## The records

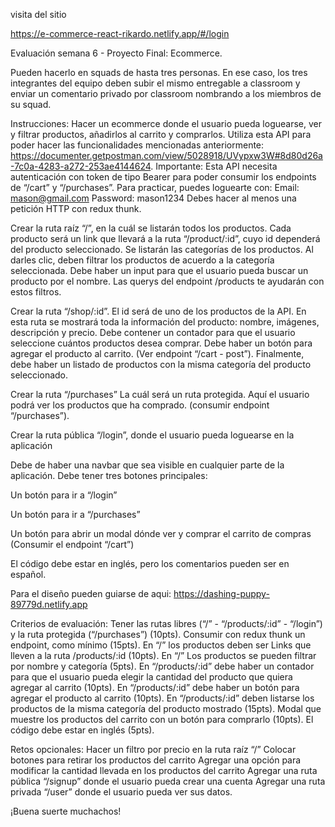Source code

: visita del sitio

https://e-commerce-react-rikardo.netlify.app/#/login


Evaluación semana 6 - Proyecto Final: Ecommerce.

Pueden hacerlo en squads de hasta tres personas. En ese caso, los tres integrantes del equipo deben subir el mismo entregable a classroom y enviar un comentario privado por classroom nombrando a los miembros de su squad.

Instrucciones:
Hacer un ecommerce donde el usuario pueda loguearse, ver y filtrar productos, añadirlos al carrito y comprarlos. Utiliza esta API para poder hacer las funcionalidades mencionadas anteriormente: https://documenter.getpostman.com/view/5028918/UVypxw3W#8d80d26a-7c0a-4283-a272-253ae4144624. 
Importante: 
Esta API necesita autenticación con token de tipo Bearer para poder consumir los endpoints de “/cart” y “/purchases”. Para practicar, puedes loguearte con:
Email: mason@gmail.com
Password: mason1234
Debes hacer al menos una petición HTTP con redux thunk.

Crear la ruta raíz “/”, en la cuál se listarán todos los productos. 
Cada producto será un link que llevará a la ruta “/product/:id”, cuyo id dependerá del producto seleccionado. 
Se listarán las categorías de los productos. Al darles clic, deben filtrar los productos de acuerdo a la categoría seleccionada. 
Debe haber un input para que el usuario pueda buscar un producto por el nombre. 
Las querys del endpoint /products te ayudarán con estos filtros.

Crear la ruta “/shop/:id”. El id será de uno de los productos de la API. 
En esta ruta se mostrará toda la información del producto: nombre, imágenes, descripción y precio.
Debe contener un contador para que el usuario seleccione cuántos productos desea comprar. 
Debe haber un botón para agregar el producto al carrito. 
(Ver endpoint “/cart - post”).
Finalmente, debe haber un listado de productos con la misma categoría del producto seleccionado.






Crear la ruta “/purchases” La cuál será un ruta protegida. Aquí el usuario podrá ver los productos que ha comprado. (consumir endpoint “/purchases”).


Crear la ruta pública “/login”, donde el usuario pueda loguearse en la aplicación










Debe de haber una navbar que sea visible en cualquier parte de la aplicación. Debe tener tres botones principales:

Un botón para ir a “/login”

Un botón para ir a “/purchases”

Un botón para abrir un modal dónde ver y comprar el carrito de compras (Consumir el endpoint “/cart”)




El código debe estar en inglés, pero los comentarios pueden ser en español.

Para el diseño pueden guiarse de aqui: https://dashing-puppy-89779d.netlify.app

Criterios de evaluación:
Tener las rutas libres (“/” - “/products/:id” - “/login”) y la ruta protegida (“/purchases”) (10pts).
Consumir con redux thunk un endpoint, como mínimo (15pts).
En “/” los productos deben ser Links que lleven a la ruta /products/:id (10pts).
En “/” Los productos se pueden filtrar por nombre y categoría (5pts).
En “/products/:id” debe haber un contador para que el usuario pueda elegir la cantidad del producto que quiera agregar al carrito (10pts).
En “/products/:id” debe haber un botón para agregar el producto al carrito (10pts).
En “/products/:id” deben listarse los productos de la misma categoría del producto mostrado (15pts).
Modal que muestre los productos del carrito con un botón para comprarlo (10pts).
El código debe estar en inglés (5pts).


Retos opcionales:
Hacer un filtro por precio en la ruta raíz “/”
Colocar botones para retirar los productos del carrito
Agregar una opción para modificar la cantidad llevada en los productos del carrito
Agregar una ruta pública “/signup” donde el usuario pueda crear una cuenta
Agregar una ruta privada “/user” donde el usuario pueda ver sus datos.

¡Buena suerte muchachos!
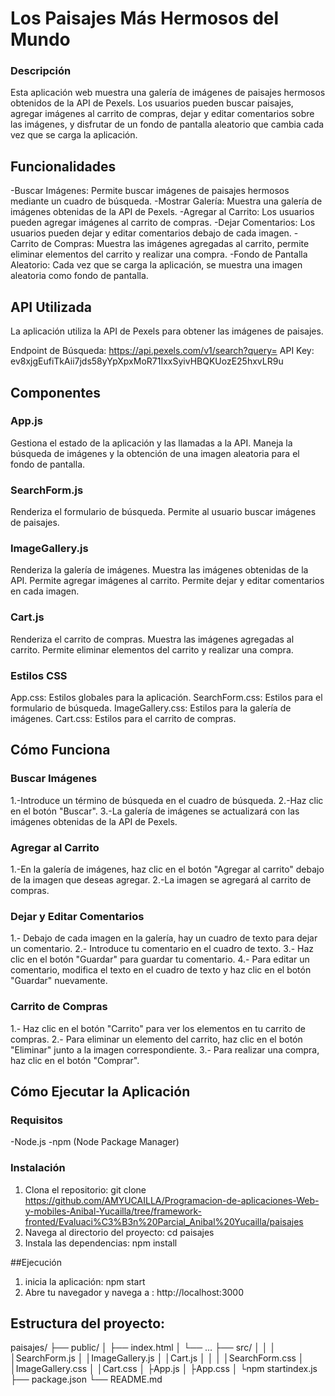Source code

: # Los Paisajes Más Hermosos del Mundo

### Descripción

Esta aplicación web muestra una galería de imágenes de paisajes hermosos obtenidos de la API de Pexels. Los usuarios pueden buscar paisajes, agregar imágenes al carrito de compras, dejar y editar comentarios sobre las imágenes, y disfrutar de un fondo de pantalla aleatorio que cambia cada vez que se carga la aplicación.

## Funcionalidades
-Buscar Imágenes: Permite buscar imágenes de paisajes hermosos mediante un cuadro de búsqueda.
-Mostrar Galería: Muestra una galería de imágenes obtenidas de la API de Pexels.
-Agregar al Carrito: Los usuarios pueden agregar imágenes al carrito de compras.
-Dejar Comentarios: Los usuarios pueden dejar y editar comentarios debajo de cada imagen.
-Carrito de Compras: Muestra las imágenes agregadas al carrito, permite eliminar elementos del carrito y realizar una compra.
-Fondo de Pantalla Aleatorio: Cada vez que se carga la aplicación, se muestra una imagen aleatoria como fondo de pantalla.

## API Utilizada
La aplicación utiliza la API de Pexels para obtener las imágenes de paisajes.

Endpoint de Búsqueda: https://api.pexels.com/v1/search?query=
API Key: ev8xjgEufiTkAii7jds58yYpXpxMoR71IxxSyivHBQKUozE25hxvLR9u

## Componentes
### App.js
Gestiona el estado de la aplicación y las llamadas a la API.
Maneja la búsqueda de imágenes y la obtención de una imagen aleatoria para el fondo de pantalla.

### SearchForm.js
Renderiza el formulario de búsqueda.
Permite al usuario buscar imágenes de paisajes.

### ImageGallery.js
Renderiza la galería de imágenes.
Muestra las imágenes obtenidas de la API.
Permite agregar imágenes al carrito.
Permite dejar y editar comentarios en cada imagen.

### Cart.js
Renderiza el carrito de compras.
Muestra las imágenes agregadas al carrito.
Permite eliminar elementos del carrito y realizar una compra.

### Estilos CSS
App.css: Estilos globales para la aplicación.
SearchForm.css: Estilos para el formulario de búsqueda.
ImageGallery.css: Estilos para la galería de imágenes.
Cart.css: Estilos para el carrito de compras.

## Cómo Funciona
### Buscar Imágenes
1.-Introduce un término de búsqueda en el cuadro de búsqueda.
2.-Haz clic en el botón "Buscar".
3.-La galería de imágenes se actualizará con las imágenes obtenidas de la API de Pexels.

### Agregar al Carrito
1.-En la galería de imágenes, haz clic en el botón "Agregar al carrito" debajo de la imagen que deseas agregar.
2.-La imagen se agregará al carrito de compras.

### Dejar y Editar Comentarios
1.- Debajo de cada imagen en la galería, hay un cuadro de texto para dejar un comentario.
2.- Introduce tu comentario en el cuadro de texto.
3.- Haz clic en el botón "Guardar" para guardar tu comentario.
4.- Para editar un comentario, modifica el texto en el cuadro de texto y haz clic en el botón "Guardar" nuevamente.

### Carrito de Compras
1.- Haz clic en el botón "Carrito" para ver los elementos en tu carrito de compras.
2.- Para eliminar un elemento del carrito, haz clic en el botón "Eliminar" junto a la imagen correspondiente.
3.- Para realizar una compra, haz clic en el botón "Comprar".

## Cómo Ejecutar la Aplicación
### Requisitos
-Node.js
-npm (Node Package Manager)

### Instalación
1) Clona el repositorio:
git clone https://github.com/AMYUCAILLA/Programacion-de-aplicaciones-Web-y-mobiles-Anibal-Yucailla/tree/framework-fronted/Evaluaci%C3%B3n%20Parcial_Anibal%20Yucailla/paisajes
2) Navega al directorio del proyecto:
cd paisajes
3) Instala las dependencias:
npm install

##Ejecución
1) inicia la aplicación:
npm start
2) Abre tu navegador y navega a :
http://localhost:3000


## Estructura del proyecto:

paisajes/
├── public/
│   ├── index.html
│   └── ...
├── src/
│   │
│   │SearchForm.js
│   │ImageGallery.js
│   │Cart.js
│   │
│   │SearchForm.css
│   │ImageGallery.css
│   │Cart.css
│   ├App.js
│   ├App.css
│   └npm startindex.js
├── package.json
└── README.md


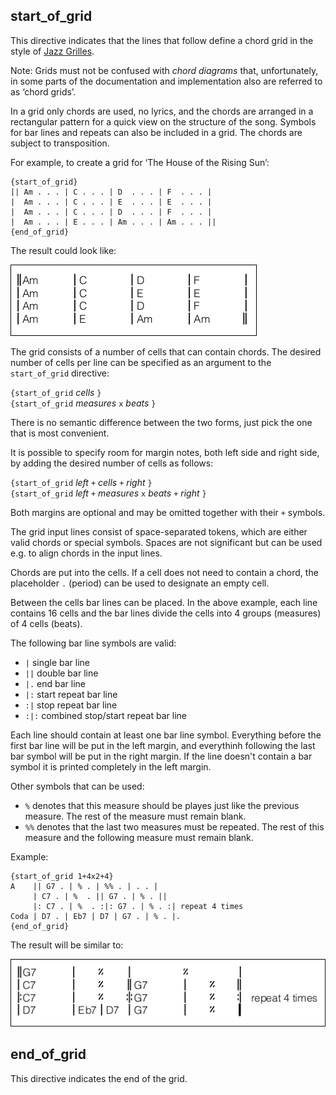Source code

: ## start_of_grid

This directive indicates that the lines that follow define a chord grid in the style of [Jazz Grilles](https://fr.wikipedia.org/wiki/Grille_harmonique).

Note: Grids must not be confused with _chord diagrams_ that, unfortunately, in some parts of the documentation and implementation also are referred to as ‘chord grids’.

In a grid only chords are used, no lyrics, and the chords are arranged in a rectangular pattern for a quick view on the structure of the song. Symbols for bar lines and repeats can also be included in a grid. The chords are subject to transposition.

For example, to create a grid for ‘The House of the Rising Sun’:

    {start_of_grid}
    || Am . . . | C . . . | D  . . . | F  . . . |
    |  Am . . . | C . . . | E  . . . | E  . . . |
    |  Am . . . | C . . . | D  . . . | F  . . . |
    |  Am . . . | E . . . | Am . . . | Am . . . ||
    {end_of_grid}

The result could look like:

![](images/ex_grid1.png)

The grid consists of a number of cells that can contain chords.
The desired number of cells per line can be specified as an argument to the `start_of_grid` directive:

`{start_of_grid` _cells_ `}`  
`{start_of_grid` _measures_ `x` _beats_ `}`

There is no semantic difference between the two forms, just pick the one that is most convenient.

It is possible to specify room for margin notes, both left side and right side, by adding the desired number of cells as follows:

`{start_of_grid` _left_ `+` _cells_ `+` _right_ `}`  
`{start_of_grid` _left_ `+` _measures_ `x` _beats_ `+` _right_ `}`

Both margins are optional and may be omitted together with their `+` symbols.

The grid input lines consist of space-separated tokens, which are either valid chords or special symbols. Spaces are not significant but can be used e.g. to align chords in the input lines. 

Chords are put into the cells. If a cell does not need to contain a chord, the placeholder `.` (period) can be used to designate an empty cell.

Between the cells bar lines can be placed. In the above example, each line contains 16 cells and the bar lines divide the cells into 4 groups (measures) of 4 cells (beats). 

The following bar line symbols are valid:

* `|` single bar line
* `||` double bar line
* `|.` end bar line
* `|:` start repeat bar line
* `:|` stop repeat bar line
* `:|:` combined stop/start repeat bar line

Each line should contain at least one bar line symbol. Everything before the first bar line will be put in the left margin, and everythinh following the last bar symbol will be put in the right margin. If the line doesn't contain a bar symbol it is printed completely in the left margin.

Other symbols that can be used:

* `%` denotes that this measure should be playes just like the previous measure. The rest of the measure must remain blank.
* `%%` denotes that the last two measures must be repeated. The rest of this measure and the following measure must remain blank.

Example:

    {start_of_grid 1+4x2+4}
    A    || G7 . | % . | %% . | . . |
         | C7 . | %  . || G7 . | % . ||
         |: C7 . | %  . :|: G7 . | % . :| repeat 4 times
    Coda | D7 . | Eb7 | D7 | G7 . | % . |.
    {end_of_grid}

The result will be similar to:

![](images/ex_grid2.png)

## end_of_grid

This directive indicates the end of the grid.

## Your objective
Repeat, line for line and exactly, the material from its first line through the line that contains "Se listarán las", both ends included; no pictures belong in the copy.

## Answer to this problem
Source code

: visita del sitio

https://e-commerce-react-rikardo.netlify.app/#/login


Evaluación semana 6 - Proyecto Final: Ecommerce.

Pueden hacerlo en squads de hasta tres personas. En ese caso, los tres integrantes del equipo deben subir el mismo entregable a classroom y enviar un comentario privado por classroom nombrando a los miembros de su squad.

Instrucciones:
Hacer un ecommerce donde el usuario pueda loguearse, ver y filtrar productos, añadirlos al carrito y comprarlos. Utiliza esta API para poder hacer las funcionalidades mencionadas anteriormente: https://documenter.getpostman.com/view/5028918/UVypxw3W#8d80d26a-7c0a-4283-a272-253ae4144624. 
Importante: 
Esta API necesita autenticación con token de tipo Bearer para poder consumir los endpoints de “/cart” y “/purchases”. Para practicar, puedes loguearte con:
Email: mason@gmail.com
Password: mason1234
Debes hacer al menos una petición HTTP con redux thunk.

Crear la ruta raíz “/”, en la cuál se listarán todos los productos. 
Cada producto será un link que llevará a la ruta “/product/:id”, cuyo id dependerá del producto seleccionado. 
Se listarán las categorías de los productos. Al darles clic, deben filtrar los productos de acuerdo a la categoría seleccionada. 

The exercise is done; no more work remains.